Kecacatan dalam mengadopsi kedaulatan yang menjadi tuntutan masyarakat bangsa membuat masyarakat bangsa kembali menilik kekuatan alternatif yang setidaknya mampu membawa mereka pada kebutuhannya. Kebutuhan akan apa? Ya, seluruh elemen budaya dalam payung Negara Indonesia memliki beragam kebutuhan, berbanding lurus dengan multikulturalisme yang ada. Tujuan nasional merupakan hasil kristalisasi, dan metode penerjemahannya seharusnya lebih dijabarkan dalam ruang lingkup pemetaan kebutuhan.

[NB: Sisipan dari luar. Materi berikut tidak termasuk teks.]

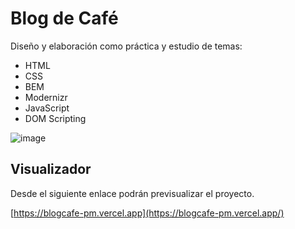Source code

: # Blog de Café

Diseño y elaboración como práctica y estudio de temas:

* HTML
* CSS
* BEM
* Modernizr
* JavaScript
* DOM Scripting

![image](https://github.com/pmunoz410/blogcafe/assets/97184408/2f70fb1d-ac32-45e8-9332-e7fca749b0c7)

## Visualizador

Desde el siguiente enlace podrán previsualizar el proyecto.

[https://blogcafe-pm.vercel.app](https://blogcafe-pm.vercel.app/)

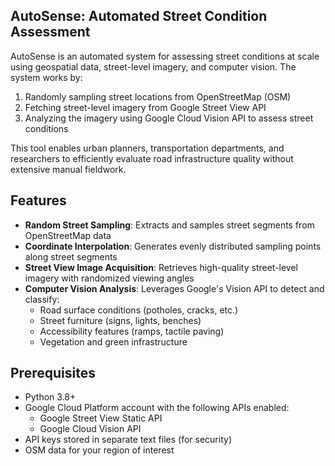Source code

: ## AutoSense: Automated Street Condition Assessment

AutoSense is an automated system for assessing street conditions at scale using geospatial data, street-level imagery, and computer vision. The system works by:

1. Randomly sampling street locations from OpenStreetMap (OSM)
2. Fetching street-level imagery from Google Street View API
3. Analyzing the imagery using Google Cloud Vision API to assess street conditions

This tool enables urban planners, transportation departments, and researchers to efficiently evaluate road infrastructure quality without extensive manual fieldwork.

## Features

- **Random Street Sampling**: Extracts and samples street segments from OpenStreetMap data
- **Coordinate Interpolation**: Generates evenly distributed sampling points along street segments
- **Street View Image Acquisition**: Retrieves high-quality street-level imagery with randomized viewing angles
- **Computer Vision Analysis**: Leverages Google's Vision API to detect and classify:
  - Road surface conditions (potholes, cracks, etc.)
  - Street furniture (signs, lights, benches)
  - Accessibility features (ramps, tactile paving)
  - Vegetation and green infrastructure

## Prerequisites

- Python 3.8+
- Google Cloud Platform account with the following APIs enabled:
  - Google Street View Static API
  - Google Cloud Vision API
- API keys stored in separate text files (for security)
- OSM data for your region of interest

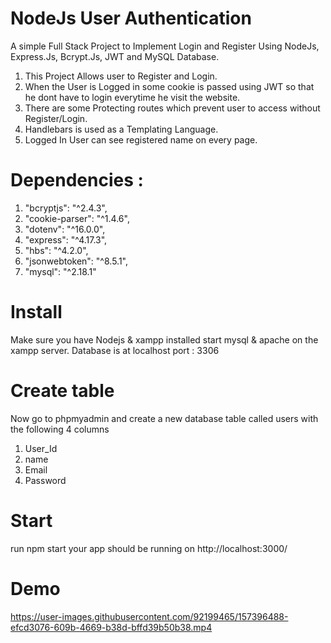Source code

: # NodeJs User Authentication
A simple Full Stack Project to Implement Login and Register Using NodeJs, Express.Js, Bcrypt.Js, JWT and MySQL Database.
1. This Project Allows user to Register and Login.
2. When the User is Logged in some cookie is passed using JWT so that he dont have to login everytime he visit the website.
3. There are some Protecting routes which prevent user to access without Register/Login.
4. Handlebars  is used as a Templating Language.
5. Logged In User can see registered name on every page.



# Dependencies : 
1. "bcryptjs": "^2.4.3",
2. "cookie-parser": "^1.4.6",
3. "dotenv": "^16.0.0",
4. "express": "^4.17.3",
5. "hbs": "^4.2.0",
6. "jsonwebtoken": "^8.5.1",
7. "mysql": "^2.18.1"

# Install
Make sure you have Nodejs & xampp installed start mysql & apache on the xampp server.
Database is at localhost port : 3306


# Create table
Now go to phpmyadmin and create a new database table called users with the following 4 columns

1. User_Id
2. name
3. Email
4. Password


# Start

run npm start your app should be running on http://localhost:3000/

# Demo
https://user-images.githubusercontent.com/92199465/157396488-efcd3076-609b-4669-b38d-bffd39b50b38.mp4
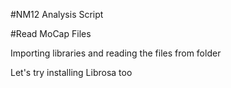 #NM12 Analysis Script

#Read MoCap Files

Importing libraries and reading the files from folder


Let's try installing Librosa too
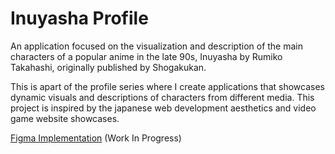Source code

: # Inuyasha Profile
An application focused on the visualization and description of the main characters of a popular anime in the late 90s, Inuyasha by Rumiko Takahashi, originally published by Shogakukan.

This is apart of the profile series where I create applications that showcases dynamic visuals and descriptions of characters from different media.  This project is inspired by the japanese web development aesthetics and video game website showcases.

[Figma Implementation](https://www.figma.com/file/B1elQ1UYi7P2rV8ylWlfQw/Inuyasha?node-id=0%3A1) (Work In Progress)
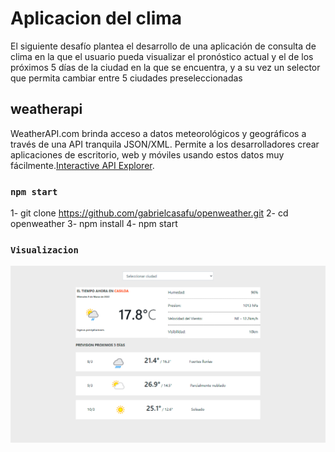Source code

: # Aplicacion del clima

El siguiente desafío plantea el desarrollo de una aplicación de consulta de clima en la que
el usuario pueda visualizar el pronóstico actual y el de los próximos 5 días de la ciudad en
la que se encuentra, y a su vez un selector que permita cambiar entre 5 ciudades
preseleccionadas

## weatherapi

WeatherAPI.com brinda acceso a datos meteorológicos y geográficos a través de una API tranquila JSON/XML. Permite a los desarrolladores crear aplicaciones de escritorio, web y móviles usando estos datos muy fácilmente.[Interactive API Explorer](https://www.weatherapi.com/).

### `npm start`

1- git clone https://github.com/gabrielcasafu/openweather.git
2- cd openweather
3- npm install
4- npm start

### `Visualizacion`
![](public/image.jpg)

Perbaikan dalam sistem penyeragaman kebutuhan Negara dalam kristalisasi tujuan nasional merupakan langkah awal yang harus ditempuh dalam memperbaiki sistem tujuan Negara. Negara harus menyadari bahwa keragaman budaya juga berimplikasi pada keragaman kebutuhan. Sistem proporsional yang coba dikembangkan Negara belum mampu menjangkau unsur fundamental dalam tubuh elemen multikultural. Sistem evaluasi kebijakan sangat jarang dilakukan, dilakukan tetapi jarang menyentuh sasaran, menyentuh sasaran namun tidak efisien, efisien namun kurang efektif, dan efektif namun terjebak dalam birokrasi berbelit belit. Padahal, sistem pemerintahan lokal, misalnya masyarakat adat mampu memberikan nilai tawar yang lebih menjual daripada yang dilakukan Negara.
Sistem pemerintahan nasional seharusnya mampu menjadi cerminan bagi masyarakat Negara bahwa sebenarnya nasionalisme yang memuat integritas bangsa secara nasional merupakan daya perekat sekaligus keutamaan dalam keberlangsungan kehidupan Negara. Integritas nasional merupakan unsur lain sebagai alasan kenapa Indonesia bersatu, bukan sekedar pemetaan wilayah geografis yang sama dalam payung nusa antara.
Ironisnya, dalam sistem pemerintahan Indonesia sendiri terdapat kelompok- kelompok kepentingan lain di luar kelompok berbasis kebudayaan. Kelompok kepentingan ini mengendarai Negara yang notabene berbasiskan tujuan nasional untuk mewujudkan ego pribadinya. Disinilah pencideraan sistematis terhadap nasionalisme berlangsung. Para pemimpin bernegosiasi mengatasnamakan masyarakat Negara, akan tetapi kenyataannya hanyalah skenario formalitas semata. Dalam mewujudkan kesatuan antar beragam suku dan budaya, Negara belum mengendarai tujuan yang satu, tetapi tujuan untuk satu
Pemerintahan Negara seharusnya melihat Negara sebagai sebuah subyek yang harus distrategikan untuk mencapai tujuannya. Indonesia terdiri dari beragam bangsa, ras, agama, dan unsur pembeda lainnya yang ingin diperlakukan secara berbeda sesuai kebutuhan akan pembeda tersebut. Konkritnya, tidak semua lapisan masyarakat membutuhkan mall di tengah komoditi lokal yang berlimpah namun kalah dalam persaingan pasar.
Menasionalkan nasionalisme harus berangkat dari kesadaran Negara bahwa multikulturalisme harus dijawab dengan multi solusi. Dengan demikian, peran Negara sebagai organsasi penyatu keberagaman harus mampu menganyomi dan memberikan jalur utama bagi elemen multikultural dan tujuannya. Dengan demkan, jalan alternatif dengan kembali kepada budaya dengan mengikrarkan diri sebagai kesatuan yang lebih urgent dari keberadaan negara dapat dipatahkan dengan nasionalisme sejati. Bukannya mengesampingkan budaya, tapi biarkan budaya dan nasionalisme berjalan beriringan dalam mewujudkan kekuatan nasionalisme dengan komponen multikulturalnya.